The awards, announced during the 2019 Commencement ceremony and considered to be among Lawrence’s highest faculty honors, went to gifted instrumentalist and music instructor Erin Lesser, jazz musician and instructor Jose Encarnacion and highly lauded geology scholar and author Marcia Bjornerud.
For more coverage of Lawrence’s 2019 Commencement, click here.
Erin Lesser
Lesser took home the 2019 University Award for Excellence in Teaching. A member of the acclaimed ensembles Wet Ink, Decoda, and Alarm Will Sound, she is both a highly regarded performer and an accomplished instructor. She has been teaching at Lawrence since 2011.
In her award citation, Provost and Dean of Faculty Catherine Kodat praised Lesser for her ability to balance the demands of being a touring artist with those of the classroom.
“Your brilliance in the concert hall finds its bright reflection in the Lawrence Conservatory studio, where your grateful students grow as musicians and thinkers in their own right, thanks to your thoughtful, attentive efforts to meet them where they are and then give them the tools and support that helps them realize their artistic goals.”
Jose Encarnacion
Encarnacion was given the 2019 Award for Excellent Teaching by an Early Career Faculty Member.
While Encarnacion has been an assistant professor at Lawrence for just five years, his ties to the Conservatory date back to 2002, when he came here shortly after receiving his master’s of jazz and contemporary media from the Eastman School of Music. He would leave for a six-year stint as director of jazz and band ensembles at Eastman before returning to Lawrence in 2011 as a lecturer. He became a tenure-track faculty member in 2014 and now leads a jazz program that is regularly lauded in national music education circles.
“Your return has had a measurable effect — since 2015, the excellence of Lawrence’s jazz program has been recognized by no less an authority than DownBeat magazine, which has presented the university with four awards in four years,” Kodat said.
Marcia Bjornerud
Bjornerud, who came to Lawrence in 1995, is the recipient of the 2019 Award for Excellence in Scholarship or Creative Activity. She has been among the college’s most honored faculty members. The Walter Schober Professor in Environmental Studies and founder of the Environmental Studies major has earned two Fulbright Senior Scholar awards, was named a Fellow of the Geological Society of America, received the Outstanding Educator Award from the Association of Women Geoscientists and was named a Fellow of the Wisconsin Academy of Sciences, Arts, and Letters.
The faculty scholarship honor comes after her 2018 book, Timefulness: How Thinking Like a Geologist Can Help Save the World, was widely praised for making complex geological concepts — and their importance in the ongoing debate over how we care for the Earth — both accessible and substantial.
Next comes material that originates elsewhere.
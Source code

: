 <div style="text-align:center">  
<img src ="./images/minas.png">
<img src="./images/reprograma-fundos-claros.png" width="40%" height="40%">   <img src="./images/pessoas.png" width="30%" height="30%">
It was long-listed for the PEN/E.O. Wilson Prize for Literary Science Writing, was a finalist for a Los Angeles Times Book Prize and received the PROSE Award in Popular Science and Popular Mathematics from the American Association of Publishers.
“In Timefulness, you draw on your research into the physics of earthquakes and mountain formation to show how an understanding of the multiple, overlapping temporalities of the Earth’s deep past can help us gain the perspective we need if we are to confront and address the environmental challenges that face us,” Kodat said.